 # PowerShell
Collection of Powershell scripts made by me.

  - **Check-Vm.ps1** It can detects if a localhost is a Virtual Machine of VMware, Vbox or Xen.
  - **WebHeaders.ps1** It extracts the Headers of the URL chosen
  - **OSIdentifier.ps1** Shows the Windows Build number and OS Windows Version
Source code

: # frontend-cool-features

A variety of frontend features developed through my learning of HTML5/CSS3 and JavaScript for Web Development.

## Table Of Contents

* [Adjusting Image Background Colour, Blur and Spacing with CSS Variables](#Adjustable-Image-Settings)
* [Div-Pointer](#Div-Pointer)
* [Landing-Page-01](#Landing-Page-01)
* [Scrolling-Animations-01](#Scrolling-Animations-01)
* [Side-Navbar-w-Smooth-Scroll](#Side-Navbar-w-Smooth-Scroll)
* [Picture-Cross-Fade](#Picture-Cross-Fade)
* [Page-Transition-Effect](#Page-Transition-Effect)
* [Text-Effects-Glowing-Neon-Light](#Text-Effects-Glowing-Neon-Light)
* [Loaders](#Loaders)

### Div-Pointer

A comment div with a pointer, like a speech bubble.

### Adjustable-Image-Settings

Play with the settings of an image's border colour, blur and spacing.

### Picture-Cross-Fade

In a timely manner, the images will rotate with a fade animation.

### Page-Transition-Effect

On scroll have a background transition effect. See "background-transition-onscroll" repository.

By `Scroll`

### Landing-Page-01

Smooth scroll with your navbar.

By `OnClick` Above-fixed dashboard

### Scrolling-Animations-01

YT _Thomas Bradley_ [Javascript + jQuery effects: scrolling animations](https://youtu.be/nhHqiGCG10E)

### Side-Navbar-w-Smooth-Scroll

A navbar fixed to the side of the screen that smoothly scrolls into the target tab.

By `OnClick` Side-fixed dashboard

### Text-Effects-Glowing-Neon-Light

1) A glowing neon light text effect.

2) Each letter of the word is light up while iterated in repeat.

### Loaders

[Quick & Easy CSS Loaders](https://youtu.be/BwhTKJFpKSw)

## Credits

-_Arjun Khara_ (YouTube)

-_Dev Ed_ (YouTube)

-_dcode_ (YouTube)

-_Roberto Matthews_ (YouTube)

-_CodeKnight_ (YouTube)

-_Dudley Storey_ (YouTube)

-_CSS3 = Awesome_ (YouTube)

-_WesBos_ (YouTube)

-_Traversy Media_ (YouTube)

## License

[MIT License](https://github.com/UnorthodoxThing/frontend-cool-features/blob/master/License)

---

**Work to complete:** Each record is to be reproduced exactly as it appears.

**Answer to the problem:**
 # PowerShell
Collection of Powershell scripts made by me.

  - **Check-Vm.ps1** It can detects if a localhost is a Virtual Machine of VMware, Vbox or Xen.
  - **WebHeaders.ps1** It extracts the Headers of the URL chosen
  - **OSIdentifier.ps1** Shows the Windows Build number and OS Windows Version
Source code

: # frontend-cool-features

A variety of frontend features developed through my learning of HTML5/CSS3 and JavaScript for Web Development.

## Table Of Contents

* [Adjusting Image Background Colour, Blur and Spacing with CSS Variables](#Adjustable-Image-Settings)
* [Div-Pointer](#Div-Pointer)
* [Landing-Page-01](#Landing-Page-01)
* [Scrolling-Animations-01](#Scrolling-Animations-01)
* [Side-Navbar-w-Smooth-Scroll](#Side-Navbar-w-Smooth-Scroll)
* [Picture-Cross-Fade](#Picture-Cross-Fade)
* [Page-Transition-Effect](#Page-Transition-Effect)
* [Text-Effects-Glowing-Neon-Light](#Text-Effects-Glowing-Neon-Light)
* [Loaders](#Loaders)

### Div-Pointer

A comment div with a pointer, like a speech bubble.

### Adjustable-Image-Settings

Play with the settings of an image's border colour, blur and spacing.

### Picture-Cross-Fade

In a timely manner, the images will rotate with a fade animation.

### Page-Transition-Effect

On scroll have a background transition effect. See "background-transition-onscroll" repository.

By `Scroll`

### Landing-Page-01

Smooth scroll with your navbar.

By `OnClick` Above-fixed dashboard

### Scrolling-Animations-01

YT _Thomas Bradley_ [Javascript + jQuery effects: scrolling animations](https://youtu.be/nhHqiGCG10E)

### Side-Navbar-w-Smooth-Scroll

A navbar fixed to the side of the screen that smoothly scrolls into the target tab.

By `OnClick` Side-fixed dashboard

### Text-Effects-Glowing-Neon-Light

1) A glowing neon light text effect.

2) Each letter of the word is light up while iterated in repeat.

### Loaders

[Quick & Easy CSS Loaders](https://youtu.be/BwhTKJFpKSw)

## Credits

-_Arjun Khara_ (YouTube)

-_Dev Ed_ (YouTube)

-_dcode_ (YouTube)

-_Roberto Matthews_ (YouTube)

-_CodeKnight_ (YouTube)

-_Dudley Storey_ (YouTube)

-_CSS3 = Awesome_ (YouTube)

-_WesBos_ (YouTube)

-_Traversy Media_ (YouTube)

## License

[MIT License](https://github.com/UnorthodoxThing/frontend-cool-features/blob/master/License)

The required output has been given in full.